De esa forma Cristina Rivera Garza ha hecho frente a la violencia feminicida, emergencia estructural en México, con el tendido de sus propios textos: no sólo como denuncia sino restitución; no sólo reconstrucción sino espacio en sí mismo. Un memorial, si se quiere, pero también un lugar de (re)nacimiento: ya sea el mural conmemorativo a las estudiantes víctimas de feminicidio que se pintó en la UAM Azcapotzalco —inaugurado en noviembre de 2022 y pintado por Rocío Martínez—; diagramando y recorriendo de nuevo la casita de Mimosas 658, o la colocación de una placa en el número 66 de esa misma calle en septiembre de 2023. Liliana Rivera Garza, invencible, a fin de cuentas, es la voz de una otra –como lo entendía Josefina Ludmer– que produce presente todavía.
Notas:
[1] Hoy, en el domicilio de Mimosas 658, es posible encontrar el departamente prácticamente igual que en los años 90; una condición de la que no está exenta el resto de Azcapotzalco, ya se ahí, en la colonia Pasteros, o en Clavería o Euzkadi, Azcapotzalco genera una inmediación que ha conservado esta parte de la ciudad prácticamente intocada.
[2] El 21 de julio de 2023, Rivera Garza leyó su lección inaugural y se convirtió de manera oficial en la novena mujer en 80 años en entrar al Colegio Nacional. Aunque esta institución ha contado con varias artistas y académicas renombradas entre sus filas (como la historiadora Beatriz de la Fuente —la primera mujer que se integró, en 1985—; la compositora Gabriela Ortiz; la psicóloga María Elena Medina-Mora; la arqueóloga Linda Rosa Manzanilla Naim; la lingüista Concepción Company Company; o la astrónoma Susana Lizano Soberón), tuvieron que pasar ocho décadas desde su fundación en 1943 para que la nómina del Colnal hubiera a una escritora.

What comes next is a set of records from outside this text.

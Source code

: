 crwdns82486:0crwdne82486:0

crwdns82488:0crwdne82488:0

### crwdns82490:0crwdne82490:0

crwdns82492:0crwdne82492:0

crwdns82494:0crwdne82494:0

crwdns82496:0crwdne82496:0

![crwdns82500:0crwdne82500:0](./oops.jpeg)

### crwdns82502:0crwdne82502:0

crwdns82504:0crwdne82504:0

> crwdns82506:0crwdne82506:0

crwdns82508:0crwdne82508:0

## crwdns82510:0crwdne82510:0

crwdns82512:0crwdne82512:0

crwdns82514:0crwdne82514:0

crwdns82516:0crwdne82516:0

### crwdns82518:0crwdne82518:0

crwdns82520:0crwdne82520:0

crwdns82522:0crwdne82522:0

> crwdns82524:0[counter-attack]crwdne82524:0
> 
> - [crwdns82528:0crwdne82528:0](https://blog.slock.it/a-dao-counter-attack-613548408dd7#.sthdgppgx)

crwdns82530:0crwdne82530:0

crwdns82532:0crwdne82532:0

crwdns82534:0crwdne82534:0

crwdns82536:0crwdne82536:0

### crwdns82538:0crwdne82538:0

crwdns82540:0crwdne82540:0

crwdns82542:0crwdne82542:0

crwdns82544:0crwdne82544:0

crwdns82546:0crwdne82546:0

[3] La literatura mutada en teoría y desbordando la función de entretenimiento de la narrativa conforma lo más sobresaliente de los libros de Cristina Rivera Garza en los últimos 15 años: La Castañeda. Narrativas dolientes desde el Manicomio General de México, 1910-1930 (2010), Había mucha neblina o humo o no sé qué (2016) —el libro con el que celebró y desmitificó a Juan Rulfo—, y Autobiografía del algodón (2019).